▶ [PROBLEM STATEMENT]: Search the records below for the string "consumption" and copy each line where it turns up.

▶ [STUDY MATERIAL]:
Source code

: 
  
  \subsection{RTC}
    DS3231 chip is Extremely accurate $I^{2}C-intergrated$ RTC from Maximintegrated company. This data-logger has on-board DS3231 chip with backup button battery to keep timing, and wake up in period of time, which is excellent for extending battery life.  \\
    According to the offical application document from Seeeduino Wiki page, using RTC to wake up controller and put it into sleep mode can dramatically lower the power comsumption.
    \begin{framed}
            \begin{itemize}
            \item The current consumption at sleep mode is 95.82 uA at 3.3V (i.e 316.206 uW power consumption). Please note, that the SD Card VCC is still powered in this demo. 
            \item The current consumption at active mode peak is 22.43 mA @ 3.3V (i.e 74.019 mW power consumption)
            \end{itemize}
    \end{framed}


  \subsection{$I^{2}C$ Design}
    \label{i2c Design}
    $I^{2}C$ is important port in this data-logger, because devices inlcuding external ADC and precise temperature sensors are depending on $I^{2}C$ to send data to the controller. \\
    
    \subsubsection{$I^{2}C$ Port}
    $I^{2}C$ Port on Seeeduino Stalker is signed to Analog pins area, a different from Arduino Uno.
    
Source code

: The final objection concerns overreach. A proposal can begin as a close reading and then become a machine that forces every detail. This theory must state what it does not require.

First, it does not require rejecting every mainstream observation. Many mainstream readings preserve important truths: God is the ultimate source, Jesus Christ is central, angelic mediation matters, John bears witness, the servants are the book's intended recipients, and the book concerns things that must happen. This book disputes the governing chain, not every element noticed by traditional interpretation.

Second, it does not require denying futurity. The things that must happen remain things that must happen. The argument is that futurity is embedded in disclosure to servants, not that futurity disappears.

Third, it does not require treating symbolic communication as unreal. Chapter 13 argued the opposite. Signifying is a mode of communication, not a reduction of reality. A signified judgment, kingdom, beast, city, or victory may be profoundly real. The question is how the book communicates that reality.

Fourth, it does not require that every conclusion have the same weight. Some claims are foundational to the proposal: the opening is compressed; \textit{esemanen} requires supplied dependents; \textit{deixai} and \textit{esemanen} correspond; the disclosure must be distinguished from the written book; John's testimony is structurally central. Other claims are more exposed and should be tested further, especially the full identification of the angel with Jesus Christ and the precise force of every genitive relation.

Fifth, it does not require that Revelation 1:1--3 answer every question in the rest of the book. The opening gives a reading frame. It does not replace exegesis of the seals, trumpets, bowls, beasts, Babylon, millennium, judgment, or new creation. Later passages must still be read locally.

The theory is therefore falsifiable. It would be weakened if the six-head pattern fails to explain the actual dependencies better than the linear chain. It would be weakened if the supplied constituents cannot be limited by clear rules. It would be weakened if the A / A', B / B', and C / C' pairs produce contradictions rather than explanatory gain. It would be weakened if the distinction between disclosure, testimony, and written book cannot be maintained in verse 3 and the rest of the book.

▶ [EXPECTED OUTPUT]:
            \item The current consumption at sleep mode is 95.82 uA at 3.3V (i.e 316.206 uW power consumption). Please note, that the SD Card VCC is still powered in this demo. 
            \item The current consumption at active mode peak is 22.43 mA @ 3.3V (i.e 74.019 mW power consumption)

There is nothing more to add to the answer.